Stored data entries:
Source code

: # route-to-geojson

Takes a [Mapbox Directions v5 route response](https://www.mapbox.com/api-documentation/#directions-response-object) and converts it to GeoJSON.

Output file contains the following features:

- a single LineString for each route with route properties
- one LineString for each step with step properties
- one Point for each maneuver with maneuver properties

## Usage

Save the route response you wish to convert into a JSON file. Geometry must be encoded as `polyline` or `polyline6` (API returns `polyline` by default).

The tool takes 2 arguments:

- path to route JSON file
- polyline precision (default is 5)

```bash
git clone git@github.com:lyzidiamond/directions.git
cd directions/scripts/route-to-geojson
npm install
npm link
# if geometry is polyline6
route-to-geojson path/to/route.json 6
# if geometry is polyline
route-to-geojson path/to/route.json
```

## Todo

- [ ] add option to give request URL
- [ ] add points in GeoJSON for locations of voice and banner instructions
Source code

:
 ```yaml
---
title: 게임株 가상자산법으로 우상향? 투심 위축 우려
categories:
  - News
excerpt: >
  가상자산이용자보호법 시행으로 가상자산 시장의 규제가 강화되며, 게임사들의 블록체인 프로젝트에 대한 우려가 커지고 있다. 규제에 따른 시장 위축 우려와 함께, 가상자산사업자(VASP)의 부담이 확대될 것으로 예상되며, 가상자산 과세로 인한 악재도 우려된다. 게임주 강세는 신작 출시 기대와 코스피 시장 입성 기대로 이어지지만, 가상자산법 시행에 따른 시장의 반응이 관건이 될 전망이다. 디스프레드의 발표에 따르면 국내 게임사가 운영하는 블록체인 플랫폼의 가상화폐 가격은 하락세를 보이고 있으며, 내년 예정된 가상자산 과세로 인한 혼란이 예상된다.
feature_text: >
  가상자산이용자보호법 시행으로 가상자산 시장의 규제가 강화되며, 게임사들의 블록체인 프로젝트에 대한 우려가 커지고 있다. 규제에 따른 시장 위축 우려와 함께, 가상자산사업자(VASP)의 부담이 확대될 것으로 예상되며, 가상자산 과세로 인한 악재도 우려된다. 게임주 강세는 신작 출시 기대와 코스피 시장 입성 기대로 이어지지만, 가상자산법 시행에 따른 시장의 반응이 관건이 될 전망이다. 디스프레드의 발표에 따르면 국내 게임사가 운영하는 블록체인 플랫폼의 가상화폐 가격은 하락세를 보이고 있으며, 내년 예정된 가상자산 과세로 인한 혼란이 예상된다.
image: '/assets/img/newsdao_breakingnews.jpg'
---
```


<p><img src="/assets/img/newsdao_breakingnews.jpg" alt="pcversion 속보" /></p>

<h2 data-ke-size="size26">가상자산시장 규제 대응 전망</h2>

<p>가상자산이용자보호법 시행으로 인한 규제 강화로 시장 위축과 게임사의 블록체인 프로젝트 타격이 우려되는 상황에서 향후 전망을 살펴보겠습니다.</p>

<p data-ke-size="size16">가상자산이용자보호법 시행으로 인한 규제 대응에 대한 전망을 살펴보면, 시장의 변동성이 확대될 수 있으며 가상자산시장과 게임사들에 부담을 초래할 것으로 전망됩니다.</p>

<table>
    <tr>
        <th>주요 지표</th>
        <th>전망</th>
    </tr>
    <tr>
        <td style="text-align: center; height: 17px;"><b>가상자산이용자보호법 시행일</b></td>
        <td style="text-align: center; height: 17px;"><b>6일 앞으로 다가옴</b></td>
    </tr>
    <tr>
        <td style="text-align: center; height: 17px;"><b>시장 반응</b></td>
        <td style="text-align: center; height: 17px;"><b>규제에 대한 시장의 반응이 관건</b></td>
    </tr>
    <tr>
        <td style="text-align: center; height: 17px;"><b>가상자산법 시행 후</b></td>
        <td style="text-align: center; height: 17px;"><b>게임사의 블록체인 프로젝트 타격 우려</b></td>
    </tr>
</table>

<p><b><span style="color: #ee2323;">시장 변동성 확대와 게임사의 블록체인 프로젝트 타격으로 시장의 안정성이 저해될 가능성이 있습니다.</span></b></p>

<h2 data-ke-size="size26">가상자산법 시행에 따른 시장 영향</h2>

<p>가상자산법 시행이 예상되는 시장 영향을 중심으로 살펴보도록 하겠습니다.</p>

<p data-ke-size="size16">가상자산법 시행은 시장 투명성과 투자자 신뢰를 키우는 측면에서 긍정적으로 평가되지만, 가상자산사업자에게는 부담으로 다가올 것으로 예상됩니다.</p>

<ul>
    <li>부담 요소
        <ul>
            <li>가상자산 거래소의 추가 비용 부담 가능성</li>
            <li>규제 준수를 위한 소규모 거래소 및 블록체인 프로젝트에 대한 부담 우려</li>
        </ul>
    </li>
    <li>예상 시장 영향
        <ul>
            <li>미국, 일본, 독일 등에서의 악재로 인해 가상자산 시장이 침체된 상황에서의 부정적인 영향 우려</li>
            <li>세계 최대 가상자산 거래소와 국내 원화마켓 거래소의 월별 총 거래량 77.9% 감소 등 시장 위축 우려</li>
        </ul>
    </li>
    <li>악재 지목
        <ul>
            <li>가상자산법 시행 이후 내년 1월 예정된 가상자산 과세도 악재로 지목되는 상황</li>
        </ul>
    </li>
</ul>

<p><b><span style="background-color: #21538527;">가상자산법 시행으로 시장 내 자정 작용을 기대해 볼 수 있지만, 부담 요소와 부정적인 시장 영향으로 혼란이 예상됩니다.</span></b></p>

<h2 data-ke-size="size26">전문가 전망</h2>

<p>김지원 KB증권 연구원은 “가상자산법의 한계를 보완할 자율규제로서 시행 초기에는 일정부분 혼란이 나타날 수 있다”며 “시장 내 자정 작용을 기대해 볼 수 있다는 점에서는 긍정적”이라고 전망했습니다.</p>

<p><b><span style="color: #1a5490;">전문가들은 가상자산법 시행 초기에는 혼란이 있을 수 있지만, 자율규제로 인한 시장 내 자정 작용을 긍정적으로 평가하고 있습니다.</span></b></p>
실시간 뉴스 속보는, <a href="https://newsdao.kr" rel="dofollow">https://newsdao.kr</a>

§ WHAT TO WORK ON: Across the records above, how many lines contain the word "assets"? Please give that number alone.

§ REPLY: 2